Integration of PKI and Fingerprint for User Authentication

  • Shin, Sam-Bum (Interdisciplinary Program of Information Security, Pukyong National University) ;
  • Kim, Chang-Su (Interdisciplinary Program of Information Security, Pukyong National University) ;
  • Chung, Yong-Wha (Department of Computer Information, Korea University)
  • Published : 2007.12.30

Abstract

Although the PKl-based user authentication solution has been widely used, the security of it can be deteriorated by a simple password. This is because a long and random private key may be protected by a short and easy-to-remember password. To handle this problem, many biometric-based user authentication solutions have been proposed.
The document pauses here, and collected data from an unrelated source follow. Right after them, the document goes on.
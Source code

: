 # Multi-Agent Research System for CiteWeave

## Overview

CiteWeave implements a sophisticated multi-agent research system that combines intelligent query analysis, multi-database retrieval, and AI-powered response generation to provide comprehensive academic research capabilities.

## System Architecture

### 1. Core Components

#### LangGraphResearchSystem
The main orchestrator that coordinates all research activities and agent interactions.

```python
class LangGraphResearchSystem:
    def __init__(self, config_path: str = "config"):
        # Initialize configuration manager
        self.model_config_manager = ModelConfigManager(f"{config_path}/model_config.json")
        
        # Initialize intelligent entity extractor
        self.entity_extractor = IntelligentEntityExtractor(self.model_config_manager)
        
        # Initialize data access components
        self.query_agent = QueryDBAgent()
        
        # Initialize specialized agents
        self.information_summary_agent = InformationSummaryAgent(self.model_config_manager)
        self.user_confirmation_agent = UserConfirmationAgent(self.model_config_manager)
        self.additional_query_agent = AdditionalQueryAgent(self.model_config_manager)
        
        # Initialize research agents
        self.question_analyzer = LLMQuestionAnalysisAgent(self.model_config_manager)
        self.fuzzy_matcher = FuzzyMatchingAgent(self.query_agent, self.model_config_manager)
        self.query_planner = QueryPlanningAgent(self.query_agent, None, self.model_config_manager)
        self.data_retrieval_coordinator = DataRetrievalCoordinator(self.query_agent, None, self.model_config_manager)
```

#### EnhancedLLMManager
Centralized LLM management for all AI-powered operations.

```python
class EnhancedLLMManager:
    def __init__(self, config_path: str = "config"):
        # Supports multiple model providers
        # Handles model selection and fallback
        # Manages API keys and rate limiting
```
However, protecting biometric data is another research issue because the compromise of the biometric data will be permanent. In this paper, we present an implementation to improve the security of the typical PKI-based authentication by protecting the private key with a fingerprint. Compared to the unilateral authentication provided by the typical biometric-based authentication, the proposed solution can provide the mutual authentication. In addition to the increased security, this solution can alleviate the privacy issue of the fingerprint data by conglomerating the fingerprint data with the private key and storing the conglomerated data in a user-carry device such as a smart card. With a 32-bit ARM7-based smart card and a Pentium 4 PC, the proposed fingerprint-based PKI authentication can be executed within 1.3second.